On attendrait d’un journal prétentieux et bouffi d’orgueil comme Le Monde, une mise en perspective du dossier Kohler avec les problématiques industrielles du pays. Malheureusement, les quelques 15 millions de subventions publiques que ce journal engrange chaque année lui servent plus à torpiller un gouvernement qui s’apprête à réformer les aides publiques qu’à informer le public.

Arrêtons ce climat populiste

Entre l’affaire Benalla et la pseudo-affaire Kohler, on voit bien le glissement qui se produit dans une certaine presse auto-proclamée respectable. Il ne s’agit plus d’informer sur le débat politique, il s’agit de l’orienter dans un sens permettant de disqualifier par avance tout projet de réforme. Pour y parvenir, la ficelle est ancienne: on jette le discrédit, on généralise la suspicion, à partir de faits grossis, déformés ou tirés de leur contexte dont on ne rappelle jamais ni la complexité ni l’importance.

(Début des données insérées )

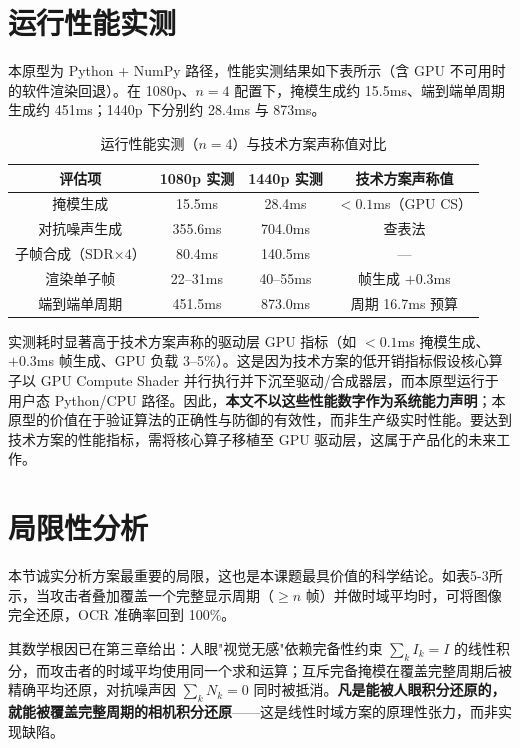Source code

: \section{运行性能实测}

本原型为 Python + NumPy 路径，性能实测结果如下表所示（含 GPU 不可用时的软件渲染回退）。在 1080p、$n=4$ 配置下，掩模生成约 15.5ms、端到端单周期生成约 451ms；1440p 下分别约 28.4ms 与 873ms。

\begin{table}[htbp]
  \centering
  \caption{运行性能实测（$n=4$）与技术方案声称值对比}
  \begin{tabular}{cccc}
    \toprule
    评估项 & 1080p 实测 & 1440p 实测 & 技术方案声称值 \\
    \midrule
    掩模生成 & 15.5ms & 28.4ms & $<0.1$ms（GPU CS） \\
    对抗噪声生成 & 355.6ms & 704.0ms & 查表法 \\
    子帧合成（SDR$\times4$） & 80.4ms & 140.5ms & — \\
    渲染单子帧 & 22--31ms & 40--55ms & 帧生成 $+0.3$ms \\
    端到端单周期 & 451.5ms & 873.0ms & 周期 16.7ms 预算 \\
    \bottomrule
  \end{tabular}
\end{table}

实测耗时显著高于技术方案声称的驱动层 GPU 指标（如 $<0.1$ms 掩模生成、$+0.3$ms 帧生成、GPU 负载 3--5\%）。这是因为技术方案的低开销指标假设核心算子以 GPU Compute Shader 并行执行并下沉至驱动/合成器层，而本原型运行于用户态 Python/CPU 路径。因此，\textbf{本文不以这些性能数字作为系统能力声明}；本原型的价值在于验证算法的正确性与防御的有效性，而非生产级实时性能。要达到技术方案的性能指标，需将核心算子移植至 GPU 驱动层，这属于产品化的未来工作。

\section{局限性分析}

本节诚实分析方案最重要的局限，这也是本课题最具价值的科学结论。如表5-3所示，当攻击者叠加覆盖一个完整显示周期（$\ge n$ 帧）并做时域平均时，可将图像完全还原，OCR 准确率回到 100\%。

其数学根因已在第三章给出：人眼"视觉无感"依赖完备性约束 $\sum_k I_k = I$ 的线性积分，而攻击者的时域平均使用同一个求和运算；互斥完备掩模在覆盖完整周期后被精确平均还原，对抗噪声因 $\sum_k N_k = 0$ 同时被抵消。\textbf{凡是能被人眼积分还原的，就能被覆盖完整周期的相机积分还原}——这是线性时域方案的原理性张力，而非实现缺陷。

Or, une chose est sûre: des choix d’importance attendent les chantiers navals français. Des choix d’importance attendent les Français eux-mêmes, car on ne tardera pas à voir qu’une croissance plus faible que prévu oblige à des arbitrages impopulaires. L’ambiance populiste installée par la presse subventionnée augure mal de la pertinence des choix qui seront opérés en bout de course. Car sans une forte légitimité, Macron aura du mal à imposer les réformes nécessaires.